╭─ Records for processing

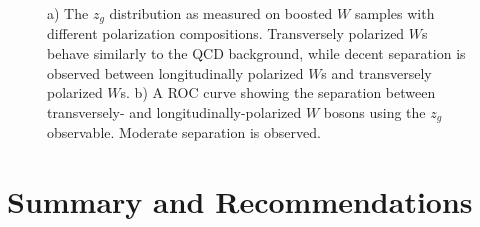 \documentclass[11pt,letterpaper]{article}
\begin{document}
\begin{figure}
\begin{center}
\end{center}
\caption{a) The $z_g$ distribution as measured on boosted $W$ samples with different polarization compositions. Transversely polarized $W$s behave similarly to the QCD background, while decent separation is observed between longitudinally polarized $W$s and transversely polarized $W$s. b) A ROC curve showing the separation between transversely- and longitudinally-polarized $W$ bosons using the $z_g$ observable. Moderate separation is observed.}
\label{fig:z_g_dist}
\end{figure}











\section{Summary and Recommendations}\label{sec:conc}
\end{document}
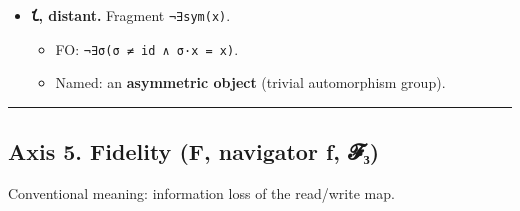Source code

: \begin{itemize}
  \begin{itemize}
  \tightlist
  \item
    FO: \texttt{(∀g\ ∈\ G)(g·x\ =\ x)}.
  \item
    Named: a \textbf{G-invariant / fixed point of the group action}
    (full stabilizer).
  \end{itemize}
\item
  \textbf{𐑗, distant.} Fragment \texttt{¬∃sym(x)}.

  \begin{itemize}
  \tightlist
  \item
    FO: \texttt{¬∃σ(σ\ ≠\ id\ ∧\ σ·x\ =\ x)}.
  \item
    Named: an \textbf{asymmetric object} (trivial automorphism group).
  \end{itemize}
\end{itemize}

\begin{center}\rule{0.5\linewidth}{0.5pt}\end{center}

\hypertarget{axis-5.-fidelity-f-navigator-ux192-ux1d4d5ux2083}{%
\subsection{Axis 5. Fidelity (F, navigator ƒ,
𝓕₃)}\label{axis-5.-fidelity-f-navigator-ux192-ux1d4d5ux2083}}

Conventional meaning: information loss of the read/write map.

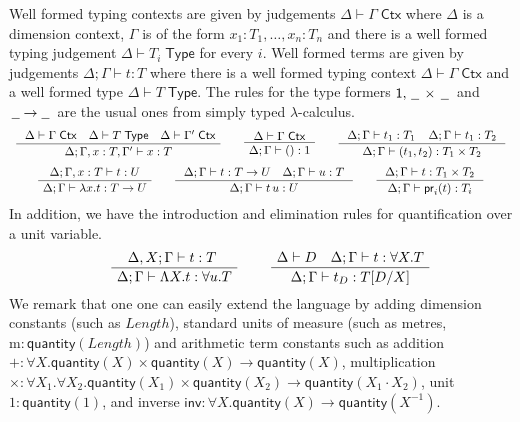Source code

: \documentclass[a4paper,UKenglish]{lipics}
\newcommand{\ra}{\rightarrow}
\newcommand{\msf}[1]{\mathsf{#1}} %
\newcommand{\blank}{\, \underline{\hspace{2mm}} \,}
\newcommand{\num}{\msf{quantity}}
\newcommand{\length}{\mathit{Length}}
\newcommand{\cj}[2]{#1 \vdash #2 \; \msf{ Ctx}}
\newcommand{\Tj}[2]{#1 \vdash #2 \; \msf{ Type}}
\newcommand{\tj}[4]{#1;#2 \vdash #3 : #4}
\newcommand{\proj}{\mathsf{pr}}
\newcommand{\pack}[2]{\mathsf{pack}(#1,#2)}
\newcommand{\unpack}[4]{\mathsf{unpack}\,#1\,\mathsf{as}\,(#2,#3)\,\mathsf{in}\,#4}
\newcommand{\Dim}{D}
\newcommand{\Dvar}{X}
\begin{document}
Well formed typing contexts are given by judgements
$\cj\Delta\Gamma $ where $\Delta$ is a dimension context, $\Gamma$ is
of the form ${x_1 : T_1, \ldots, x_n:T_n}$ and there is a well formed
typing judgement $\Tj\Delta{ T_i}$ for every $i$. Well formed terms
are given by judgements $\tj \Delta \Gamma t T$ where there is a
well formed typing context $\cj \Delta \Gamma$ and
a well formed type $\Tj \Delta T $. The rules for
the type formers $\msf{1}, \blank\times\blank$ and $\blank \! \ra \! \blank$ are the usual ones from
simply typed $\lambda$-calculus.
\[\begin{array}{c}
\AxiomC{
$\cj \Delta\Gamma\quad
\Tj\Delta T\quad
\cj\Delta {\Gamma'}$}
\UnaryInfC
{$\tj \Delta{\Gamma,x:T,\Gamma'}xT$}
\DisplayProof
\qquad
\AxiomC{
$\cj\Delta {\Gamma}
$
}
\UnaryInfC
{$\tj \Delta{\Gamma}{()}1$}
\DisplayProof
\qquad
\AxiomC{
$
\tj\Delta {\Gamma} {t_1}{T_1} \; \; \; \;
\tj\Delta {\Gamma} {t_1}{T_2}
$
}
\UnaryInfC
{$\tj \Delta{\Gamma}{(t_1,t_2)}{T_1\times T_2}$}
\DisplayProof
\\[5mm]
\AxiomC{
$
\tj\Delta {\Gamma,x:T} {t}{U}
$
}
\UnaryInfC
{$\tj\Delta {\Gamma} {\lambda x.t}{T\to U}$}
\DisplayProof
\qquad
\AxiomC{
$
\tj\Delta {\Gamma} {t}{T\to U}\quad
\tj\Delta {\Gamma} {u}{T}
$
}
\UnaryInfC
{$\tj \Delta{\Gamma}{t\,u}U$}
\DisplayProof
\qquad
\AxiomC{
$
\tj\Delta {\Gamma} {t}{T_1\times T_2}
$
}
\UnaryInfC
{$\tj\Delta {\Gamma} {\proj_i(t)}{T_i}$}
\DisplayProof
\end{array}\]
In addition, we have the introduction and elimination rules for quantification over a unit variable.
\[\begin{array}{cc}
\hspace{5mm}
\AxiomC{$\tj{\Delta,\Dvar}\Gamma tT$ }
		\UnaryInfC{$\tj \Delta  \Gamma {\Lambda \Dvar.t} {\forall u.T}$}
		\DisplayProof

&\hspace{5mm}
\AxiomC{$\Delta \vdash \Dim \quad \tj \Delta \Gamma  t{\forall \Dvar.T}$}
	\UnaryInfC{$\tj \Delta  \Gamma {t_\Dim}{T[\Dim/\Dvar]}$}
	\DisplayProof
%
\end{array}\]
We remark that one
one can easily extend the language by adding
dimension constants (such as $\length$),
standard units of measure (such as metres, $\mathrm{m}:\num(\length)$)
and
arithmetic term constants
such as addition
$+:\forall \Dvar. \num(\Dvar)\times  \num(\Dvar) \rightarrow \num(\Dvar)$,
multiplication $\times :\forall \Dvar_1. \forall \Dvar_2. \num(\Dvar_1)\times \num(\Dvar_2) \rightarrow \num(\Dvar_1 \cdot \Dvar_2)$,
unit $1:\num(1)$,
and inverse $\mathsf{inv}:\forall \Dvar.\num(\Dvar)\to \num (\Dvar^{-1})$.
\end{document}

╰─

Assignment: An exact copy of every line above is needed, without the images.

Finished task:
 \documentclass[11pt,letterpaper]{article}
\begin{document}
\begin{figure}
\begin{center}
\end{center}
\caption{a) The $z_g$ distribution as measured on boosted $W$ samples with different polarization compositions. Transversely polarized $W$s behave similarly to the QCD background, while decent separation is observed between longitudinally polarized $W$s and transversely polarized $W$s. b) A ROC curve showing the separation between transversely- and longitudinally-polarized $W$ bosons using the $z_g$ observable. Moderate separation is observed.}
\label{fig:z_g_dist}
\end{figure}











\section{Summary and Recommendations}\label{sec:conc}
\end{document}
Source code

: \begin{itemize}
  \begin{itemize}
  \tightlist
  \item
    FO: \texttt{(∀g\ ∈\ G)(g·x\ =\ x)}.
  \item
    Named: a \textbf{G-invariant / fixed point of the group action}
    (full stabilizer).
  \end{itemize}
\item
  \textbf{𐑗, distant.} Fragment \texttt{¬∃sym(x)}.

  \begin{itemize}
  \tightlist
  \item
    FO: \texttt{¬∃σ(σ\ ≠\ id\ ∧\ σ·x\ =\ x)}.
  \item
    Named: an \textbf{asymmetric object} (trivial automorphism group).
  \end{itemize}
\end{itemize}

\begin{center}\rule{0.5\linewidth}{0.5pt}\end{center}

\hypertarget{axis-5.-fidelity-f-navigator-ux192-ux1d4d5ux2083}{%
\subsection{Axis 5. Fidelity (F, navigator ƒ,
𝓕₃)}\label{axis-5.-fidelity-f-navigator-ux192-ux1d4d5ux2083}}

Conventional meaning: information loss of the read/write map.

Source code

: \documentclass[a4paper,UKenglish]{lipics}
\newcommand{\ra}{\rightarrow}
\newcommand{\msf}[1]{\mathsf{#1}} %
\newcommand{\blank}{\, \underline{\hspace{2mm}} \,}
\newcommand{\num}{\msf{quantity}}
\newcommand{\length}{\mathit{Length}}
\newcommand{\cj}[2]{#1 \vdash #2 \; \msf{ Ctx}}
\newcommand{\Tj}[2]{#1 \vdash #2 \; \msf{ Type}}
\newcommand{\tj}[4]{#1;#2 \vdash #3 : #4}
\newcommand{\proj}{\mathsf{pr}}
\newcommand{\pack}[2]{\mathsf{pack}(#1,#2)}
\newcommand{\unpack}[4]{\mathsf{unpack}\,#1\,\mathsf{as}\,(#2,#3)\,\mathsf{in}\,#4}
\newcommand{\Dim}{D}
\newcommand{\Dvar}{X}
\begin{document}
Well formed typing contexts are given by judgements
$\cj\Delta\Gamma $ where $\Delta$ is a dimension context, $\Gamma$ is
of the form ${x_1 : T_1, \ldots, x_n:T_n}$ and there is a well formed
typing judgement $\Tj\Delta{ T_i}$ for every $i$. Well formed terms
are given by judgements $\tj \Delta \Gamma t T$ where there is a
well formed typing context $\cj \Delta \Gamma$ and
a well formed type $\Tj \Delta T $. The rules for
the type formers $\msf{1}, \blank\times\blank$ and $\blank \! \ra \! \blank$ are the usual ones from
simply typed $\lambda$-calculus.
\[\begin{array}{c}
\AxiomC{
$\cj \Delta\Gamma\quad
\Tj\Delta T\quad
\cj\Delta {\Gamma'}$}
\UnaryInfC
{$\tj \Delta{\Gamma,x:T,\Gamma'}xT$}
\DisplayProof
\qquad
\AxiomC{
$\cj\Delta {\Gamma}
$
}
\UnaryInfC
{$\tj \Delta{\Gamma}{()}1$}
\DisplayProof
\qquad
\AxiomC{
$
\tj\Delta {\Gamma} {t_1}{T_1} \; \; \; \;
\tj\Delta {\Gamma} {t_1}{T_2}
$
}
\UnaryInfC
{$\tj \Delta{\Gamma}{(t_1,t_2)}{T_1\times T_2}$}
\DisplayProof
\\[5mm]
\AxiomC{
$
\tj\Delta {\Gamma,x:T} {t}{U}
$
}
\UnaryInfC
{$\tj\Delta {\Gamma} {\lambda x.t}{T\to U}$}
\DisplayProof
\qquad
\AxiomC{
$
\tj\Delta {\Gamma} {t}{T\to U}\quad
\tj\Delta {\Gamma} {u}{T}
$
}
\UnaryInfC
{$\tj \Delta{\Gamma}{t\,u}U$}
\DisplayProof
\qquad
\AxiomC{
$
\tj\Delta {\Gamma} {t}{T_1\times T_2}
$
}
\UnaryInfC
{$\tj\Delta {\Gamma} {\proj_i(t)}{T_i}$}
\DisplayProof
\end{array}\]
In addition, we have the introduction and elimination rules for quantification over a unit variable.
\[\begin{array}{cc}
\hspace{5mm}
\AxiomC{$\tj{\Delta,\Dvar}\Gamma tT$ }
		\UnaryInfC{$\tj \Delta  \Gamma {\Lambda \Dvar.t} {\forall u.T}$}
		\DisplayProof

&\hspace{5mm}
\AxiomC{$\Delta \vdash \Dim \quad \tj \Delta \Gamma  t{\forall \Dvar.T}$}
	\UnaryInfC{$\tj \Delta  \Gamma {t_\Dim}{T[\Dim/\Dvar]}$}
	\DisplayProof
%
\end{array}\]
We remark that one
one can easily extend the language by adding
dimension constants (such as $\length$),
standard units of measure (such as metres, $\mathrm{m}:\num(\length)$)
and
arithmetic term constants
such as addition
$+:\forall \Dvar. \num(\Dvar)\times  \num(\Dvar) \rightarrow \num(\Dvar)$,
multiplication $\times :\forall \Dvar_1. \forall \Dvar_2. \num(\Dvar_1)\times \num(\Dvar_2) \rightarrow \num(\Dvar_1 \cdot \Dvar_2)$,
unit $1:\num(1)$,
and inverse $\mathsf{inv}:\forall \Dvar.\num(\Dvar)\to \num (\Dvar^{-1})$.
\end{document}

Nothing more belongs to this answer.